Well la-dee-fucking-da. I was a lousy model. And I did not think I was fat. I played plenty of sports at school and was even on a swim team. I was a size five, for crying out loud. Despite my protests, stupid Salmon would not be appeased until I made plenty of effort to shed plenty of weight. She even had it out with my agent, who did two things: she booked me in for every future Weigh Day, and dipped into a file folder labeled DIET with a quickety quickness.
Hello, Scarsdale. Primo 80's regurgitation, still alive and kicking in the kitchens and minds of those who want a quick fix. The Scarsdale Diet is a two-week low carb, low calorie, low taste and low energy plan that promises the loss of one pound per day. Uh huh. Three square meals with the usual meat, vegetables, fruit and water water water. Here's what I can remember from my time with Scarsdale: Lots and lots of cold cuts, corned beef mainly, the whole millimetre of fat trimmed off with the utmost precision. There was a day where you got two eggs for breakfast, oh glory hallelujah, but the rest of the time I was pretty grumpy with all that water and protein in the almost solitary form of cold cuts.
Here's the other thing that stuck out with the Scarsdale Diet, at least according to my agent. Treat yourself, she said. If you're going to be eating next to nothing like a good little model, treat yourself with something sweet at the end of the week.
Of course, under her breath she also suggested extra exercise to work that sweetness off.
And that's just what I did. I ate my fat-trimmed cold cuts, drank my water, and walked to the plaza every Sunday afternoon for a Skor. In total, a two-mile walk for a fucking chocolate bar, what kids my age were devouring everywhere, guilt-free, and I didn't even have a weight problem to begin with.
I lost a few pounds, but Salmon didn't let up. I didn't expect her to, I mean I wasn't exactly her favourite person to begin with, and she didn't cut slack for anyone else anyway. But I didn't really care. By this time I was bored of her ranting, bored of the other girls, bored of flashbulbs and clothes hunting in mouse-hole changerooms, walking up and down, up and down, turn left, turn right, up and down the runway again and again.
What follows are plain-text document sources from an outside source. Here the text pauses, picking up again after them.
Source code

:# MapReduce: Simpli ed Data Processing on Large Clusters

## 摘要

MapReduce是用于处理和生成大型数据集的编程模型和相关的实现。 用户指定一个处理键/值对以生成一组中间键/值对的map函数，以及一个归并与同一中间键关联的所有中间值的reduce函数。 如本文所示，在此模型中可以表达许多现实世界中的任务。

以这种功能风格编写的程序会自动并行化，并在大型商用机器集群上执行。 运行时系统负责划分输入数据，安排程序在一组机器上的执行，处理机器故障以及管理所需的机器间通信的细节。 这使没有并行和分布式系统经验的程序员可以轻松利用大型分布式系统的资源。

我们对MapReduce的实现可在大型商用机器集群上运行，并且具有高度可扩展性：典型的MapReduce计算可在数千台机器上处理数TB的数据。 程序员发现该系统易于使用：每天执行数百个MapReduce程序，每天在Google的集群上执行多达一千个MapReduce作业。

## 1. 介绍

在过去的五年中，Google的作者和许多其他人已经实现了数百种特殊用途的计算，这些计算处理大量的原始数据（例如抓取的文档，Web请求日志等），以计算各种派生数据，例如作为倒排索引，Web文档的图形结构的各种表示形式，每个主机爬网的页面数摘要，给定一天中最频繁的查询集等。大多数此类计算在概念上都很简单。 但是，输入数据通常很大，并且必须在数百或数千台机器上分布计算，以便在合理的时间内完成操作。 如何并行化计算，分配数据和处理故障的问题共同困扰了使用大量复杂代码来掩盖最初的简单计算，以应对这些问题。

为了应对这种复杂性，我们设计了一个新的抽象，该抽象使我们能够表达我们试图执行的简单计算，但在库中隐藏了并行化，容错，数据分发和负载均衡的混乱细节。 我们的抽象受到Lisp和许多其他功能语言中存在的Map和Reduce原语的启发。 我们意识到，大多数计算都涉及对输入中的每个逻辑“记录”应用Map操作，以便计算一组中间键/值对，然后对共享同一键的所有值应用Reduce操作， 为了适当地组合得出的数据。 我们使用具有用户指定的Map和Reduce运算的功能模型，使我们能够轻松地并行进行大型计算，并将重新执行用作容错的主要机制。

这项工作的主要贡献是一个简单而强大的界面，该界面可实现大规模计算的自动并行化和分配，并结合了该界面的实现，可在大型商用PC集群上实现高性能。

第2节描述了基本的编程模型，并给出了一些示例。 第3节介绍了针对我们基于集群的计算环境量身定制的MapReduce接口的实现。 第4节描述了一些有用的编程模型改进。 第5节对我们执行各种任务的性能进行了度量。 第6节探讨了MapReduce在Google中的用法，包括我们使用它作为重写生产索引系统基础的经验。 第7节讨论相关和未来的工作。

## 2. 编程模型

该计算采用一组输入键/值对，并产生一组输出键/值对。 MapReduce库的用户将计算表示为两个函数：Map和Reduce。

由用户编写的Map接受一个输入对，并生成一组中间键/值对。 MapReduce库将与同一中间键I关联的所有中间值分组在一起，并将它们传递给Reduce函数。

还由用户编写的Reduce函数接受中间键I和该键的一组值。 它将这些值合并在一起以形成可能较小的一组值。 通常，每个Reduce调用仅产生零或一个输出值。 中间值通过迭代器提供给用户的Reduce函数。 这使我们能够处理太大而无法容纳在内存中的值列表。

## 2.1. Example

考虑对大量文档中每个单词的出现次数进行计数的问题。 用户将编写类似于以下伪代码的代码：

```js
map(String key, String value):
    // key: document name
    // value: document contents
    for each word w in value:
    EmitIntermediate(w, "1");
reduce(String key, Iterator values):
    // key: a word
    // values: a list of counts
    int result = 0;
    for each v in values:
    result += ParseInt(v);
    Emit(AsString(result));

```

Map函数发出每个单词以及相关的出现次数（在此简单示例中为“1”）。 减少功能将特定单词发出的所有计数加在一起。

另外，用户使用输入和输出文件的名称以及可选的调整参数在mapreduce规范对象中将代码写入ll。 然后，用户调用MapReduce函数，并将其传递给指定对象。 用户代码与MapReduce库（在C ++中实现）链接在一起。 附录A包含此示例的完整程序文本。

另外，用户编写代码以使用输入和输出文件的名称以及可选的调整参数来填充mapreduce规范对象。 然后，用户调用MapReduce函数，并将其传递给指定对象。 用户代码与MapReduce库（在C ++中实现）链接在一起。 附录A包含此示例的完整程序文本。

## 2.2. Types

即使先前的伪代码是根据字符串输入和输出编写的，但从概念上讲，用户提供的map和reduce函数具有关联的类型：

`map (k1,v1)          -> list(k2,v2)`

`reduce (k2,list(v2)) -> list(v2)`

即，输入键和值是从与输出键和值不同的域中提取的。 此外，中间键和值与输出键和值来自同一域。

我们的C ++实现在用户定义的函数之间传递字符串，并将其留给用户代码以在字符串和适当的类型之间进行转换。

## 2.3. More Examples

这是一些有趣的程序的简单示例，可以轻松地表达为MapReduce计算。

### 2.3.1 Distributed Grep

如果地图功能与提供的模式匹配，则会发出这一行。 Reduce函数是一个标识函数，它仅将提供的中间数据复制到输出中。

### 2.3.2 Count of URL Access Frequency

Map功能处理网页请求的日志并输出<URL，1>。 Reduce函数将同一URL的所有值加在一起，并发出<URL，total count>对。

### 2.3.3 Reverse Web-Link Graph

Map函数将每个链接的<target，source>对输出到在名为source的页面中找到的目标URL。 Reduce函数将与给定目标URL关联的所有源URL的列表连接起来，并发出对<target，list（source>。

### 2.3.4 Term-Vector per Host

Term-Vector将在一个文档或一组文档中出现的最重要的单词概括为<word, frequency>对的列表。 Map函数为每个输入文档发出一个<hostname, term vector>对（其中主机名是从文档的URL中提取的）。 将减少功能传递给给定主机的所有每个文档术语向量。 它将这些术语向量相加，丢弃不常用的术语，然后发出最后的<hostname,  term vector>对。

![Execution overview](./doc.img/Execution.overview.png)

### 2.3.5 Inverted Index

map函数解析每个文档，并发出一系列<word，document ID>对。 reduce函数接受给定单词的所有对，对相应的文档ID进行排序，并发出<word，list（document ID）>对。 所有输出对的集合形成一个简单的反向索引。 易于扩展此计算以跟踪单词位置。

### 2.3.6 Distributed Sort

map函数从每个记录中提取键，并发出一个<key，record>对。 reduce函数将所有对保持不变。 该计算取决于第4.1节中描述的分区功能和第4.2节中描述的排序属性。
Little by little, I phased maw-delling out of my life until it was dead and forgotten. There was no fuss. I was starting high school and getting busier with academics, to which my parents had no complaint. I was more of a loner in grade school and very few people knew what my free time had been dedicated to; I liked it that way, and kept the silence when I started ninth grade. Word somehow got out though, and I was taken aside a few times by students wanting to know, "Is it true that you used to model?"
I could have had my five minutes of high school fame, but I was not that girl. So I told them No.
What have I learned from this? First, to always reward myself, and you should too. If you have been a shining example of physical excellence for a week, it's okay to have a chocolate bar, no matter what the meal plan says. It's what keeps you human.
Second, enviable though they may seem, every beauty queen has a Salmon to answer to. And perfect though she may look, that beauty queen usually sees herself as fat. Don't you ever forget that.